A amostra do WholeFruit que provei

Eu não costumo escrever sobre chocolates que são ingredientes, feitos para uso em confeitaria e chocolataria, como é o caso do WholeFruit. Eu não cozinho, não uso esse tipo de produto. Meu foco é falar de chocolate para consumo direto, principalmente os bean to bar artesanais. No entanto, não posso deixar de falar deste lançamento porque está relacionado a 2 tendências interessantes que vemos no mercado como um todo:

  • A busca por sustentabilidade, neste caso em relação a redução de desperdícios;
  • A busca pelo uso da polpa de cacau como ingrediente, neste caso para substituição do açúcar de cana.

A assessoria de imprensa da Barry Callebaut entrou em contato comigo oferecendo me enviar uma amostra. Agradeço a atenção, curti experimentar e resolvi escrever sobre o assunto.

Isso já faz algumas semanas, mas eu quis pesquisar um pouco mais sobre o novo produto para poder entender melhor do que se trata e não apenas repetir o que veio escrito na carta que acompanha o kit. Sim, é um kit que traz não só o chocolate WholeFruit numa embalagem de amostra (sem os dados do rótulo oficial), mas também uma garrafa do Mel de Cacau da marca Dengo (que eu consultei e disse não saber do kit). Entendo que o objetivo de ter esse produto no kit é para que a gente possa perceber que as notas frutadas que sentimos no chocolate tem relação com o mel de cacau. E tem mesmo.

O kit que recebi

Mel de cacau x polpa de cacau: Já perguntei para várias pessoas, tem gente que diz que mel de cacau e polpa são a mesma coisa, mas tem quem os define como diferentes:

  • o mel é aquele líquido que escorre do cacau quando ele é aberto e o que escorre da polpa de cacau quando ela está nos cochos de fermentação (que são furados embaixo para que o mel saia dali).
  • a polpa é aquela parte esbranquiçada e viscosa que recobre as sementes dentro do fruto.

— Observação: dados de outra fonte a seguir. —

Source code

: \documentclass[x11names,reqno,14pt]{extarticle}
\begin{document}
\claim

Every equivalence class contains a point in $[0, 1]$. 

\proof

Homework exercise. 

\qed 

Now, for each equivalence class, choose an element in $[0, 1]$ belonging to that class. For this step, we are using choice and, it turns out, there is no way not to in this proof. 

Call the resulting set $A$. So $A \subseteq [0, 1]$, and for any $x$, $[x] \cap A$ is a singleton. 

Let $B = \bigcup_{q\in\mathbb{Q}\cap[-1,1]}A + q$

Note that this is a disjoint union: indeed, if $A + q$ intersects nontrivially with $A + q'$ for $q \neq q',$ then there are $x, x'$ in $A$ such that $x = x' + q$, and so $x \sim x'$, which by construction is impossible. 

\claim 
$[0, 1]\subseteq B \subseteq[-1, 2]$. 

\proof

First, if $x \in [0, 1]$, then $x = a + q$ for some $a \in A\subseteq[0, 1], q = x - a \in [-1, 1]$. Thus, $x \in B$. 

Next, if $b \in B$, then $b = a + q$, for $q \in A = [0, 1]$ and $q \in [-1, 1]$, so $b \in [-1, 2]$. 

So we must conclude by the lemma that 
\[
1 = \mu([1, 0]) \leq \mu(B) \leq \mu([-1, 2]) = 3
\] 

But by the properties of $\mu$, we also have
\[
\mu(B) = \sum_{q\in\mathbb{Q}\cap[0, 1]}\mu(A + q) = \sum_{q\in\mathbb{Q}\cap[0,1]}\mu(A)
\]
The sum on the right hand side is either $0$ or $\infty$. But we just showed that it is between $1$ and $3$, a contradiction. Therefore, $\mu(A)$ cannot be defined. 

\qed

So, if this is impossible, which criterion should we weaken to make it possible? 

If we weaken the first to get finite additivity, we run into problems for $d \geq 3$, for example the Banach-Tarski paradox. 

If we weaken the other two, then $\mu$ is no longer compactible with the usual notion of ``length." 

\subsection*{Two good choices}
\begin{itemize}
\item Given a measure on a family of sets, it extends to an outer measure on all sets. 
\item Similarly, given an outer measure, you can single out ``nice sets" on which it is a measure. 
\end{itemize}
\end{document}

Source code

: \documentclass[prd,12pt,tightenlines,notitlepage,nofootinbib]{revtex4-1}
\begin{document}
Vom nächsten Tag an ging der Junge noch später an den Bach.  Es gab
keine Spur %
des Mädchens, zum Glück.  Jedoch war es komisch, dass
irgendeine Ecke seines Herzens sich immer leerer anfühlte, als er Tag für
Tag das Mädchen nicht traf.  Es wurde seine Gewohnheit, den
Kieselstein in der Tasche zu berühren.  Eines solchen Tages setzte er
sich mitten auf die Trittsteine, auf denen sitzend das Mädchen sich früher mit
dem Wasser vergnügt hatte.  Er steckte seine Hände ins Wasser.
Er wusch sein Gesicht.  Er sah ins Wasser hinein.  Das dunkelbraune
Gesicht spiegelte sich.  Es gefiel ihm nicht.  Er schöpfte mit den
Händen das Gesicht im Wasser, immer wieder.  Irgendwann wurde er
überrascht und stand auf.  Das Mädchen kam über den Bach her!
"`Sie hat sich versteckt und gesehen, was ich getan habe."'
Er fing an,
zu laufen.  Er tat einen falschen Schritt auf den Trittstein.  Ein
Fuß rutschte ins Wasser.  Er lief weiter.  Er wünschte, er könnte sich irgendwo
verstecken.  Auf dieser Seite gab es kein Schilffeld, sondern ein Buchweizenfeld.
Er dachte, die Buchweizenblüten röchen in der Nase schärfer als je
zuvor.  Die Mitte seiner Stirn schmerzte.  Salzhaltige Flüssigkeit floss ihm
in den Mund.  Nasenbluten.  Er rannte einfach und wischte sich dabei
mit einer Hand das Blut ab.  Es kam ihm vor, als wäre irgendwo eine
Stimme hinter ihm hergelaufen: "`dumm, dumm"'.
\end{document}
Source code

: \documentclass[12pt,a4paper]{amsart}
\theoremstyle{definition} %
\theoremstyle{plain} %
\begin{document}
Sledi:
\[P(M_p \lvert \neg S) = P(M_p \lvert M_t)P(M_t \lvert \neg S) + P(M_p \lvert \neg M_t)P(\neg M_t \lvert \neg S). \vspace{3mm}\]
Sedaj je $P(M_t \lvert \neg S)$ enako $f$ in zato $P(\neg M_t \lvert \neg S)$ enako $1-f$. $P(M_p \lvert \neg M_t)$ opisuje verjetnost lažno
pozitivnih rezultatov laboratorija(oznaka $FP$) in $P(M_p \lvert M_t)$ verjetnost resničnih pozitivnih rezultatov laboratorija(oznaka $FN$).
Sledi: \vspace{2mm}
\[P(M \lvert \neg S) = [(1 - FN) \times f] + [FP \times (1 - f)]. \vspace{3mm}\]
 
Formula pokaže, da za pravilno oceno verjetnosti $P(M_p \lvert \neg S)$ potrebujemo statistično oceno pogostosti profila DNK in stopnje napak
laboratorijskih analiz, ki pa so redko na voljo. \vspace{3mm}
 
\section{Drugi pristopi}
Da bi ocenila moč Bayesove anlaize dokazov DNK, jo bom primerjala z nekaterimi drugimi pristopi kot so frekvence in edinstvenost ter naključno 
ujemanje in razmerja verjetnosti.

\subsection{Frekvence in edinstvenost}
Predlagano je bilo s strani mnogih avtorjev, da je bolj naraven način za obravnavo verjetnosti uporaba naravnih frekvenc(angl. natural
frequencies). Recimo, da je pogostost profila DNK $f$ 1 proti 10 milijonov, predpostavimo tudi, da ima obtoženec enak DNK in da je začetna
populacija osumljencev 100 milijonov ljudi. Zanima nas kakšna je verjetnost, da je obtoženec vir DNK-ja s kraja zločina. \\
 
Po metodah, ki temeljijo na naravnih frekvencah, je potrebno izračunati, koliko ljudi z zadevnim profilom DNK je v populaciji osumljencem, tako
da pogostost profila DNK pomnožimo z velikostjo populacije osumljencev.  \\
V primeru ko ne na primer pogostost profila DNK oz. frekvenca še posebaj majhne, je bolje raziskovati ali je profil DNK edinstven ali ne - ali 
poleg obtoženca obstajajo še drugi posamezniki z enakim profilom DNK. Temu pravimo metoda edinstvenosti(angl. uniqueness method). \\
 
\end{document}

Na prática, me parece que o sabor de mel e de polpa é o mesmo ou muito próximo. O interessante é que, apesar de que até recentemente pouco se ouvia falar sobre esses derivados do cacau , agora está crescendo o número de produtos no mercado feitos a partir de polpa e de mel de cacau, como bebida ou como ingrediente para outras receitas. Recentemente provei um bombom da Chocolat du Jour recheado com caramelo de mel de cacau. Bem bom.

Callebaut e Dengo: Apesar de atuarem no nicho dos chocolates, são duas empresas com produtos, mercados, filosofias e tamanhos diferentes, além da nacionalidade. A Dengo, que é brasileira e atende o mercado nacional, vende direto para o consumidor e a Barry Callebaut, que atende o mercado mundial, vende para chefs, ou seja, o chocolate deles é um ingrediente, não um produto final.  Os chocolates da Dengo são feitos com cacau fino/especial e os da Callebaut são feitos com cacau commodity/comum. Por isso, estranhei o par no kit, mas valeu a experiência sensorial de provar o chocolate e a bebida.

O que é o WholeFruit Evocao

O WholeFruit Evocao é uma inovação*, anunciada como “a mais deliciosa solução para a mudança climática”, pois “a mais efetiva solução para a mudança climática é a prevenção de desperdício de alimentos”. Palavras deles.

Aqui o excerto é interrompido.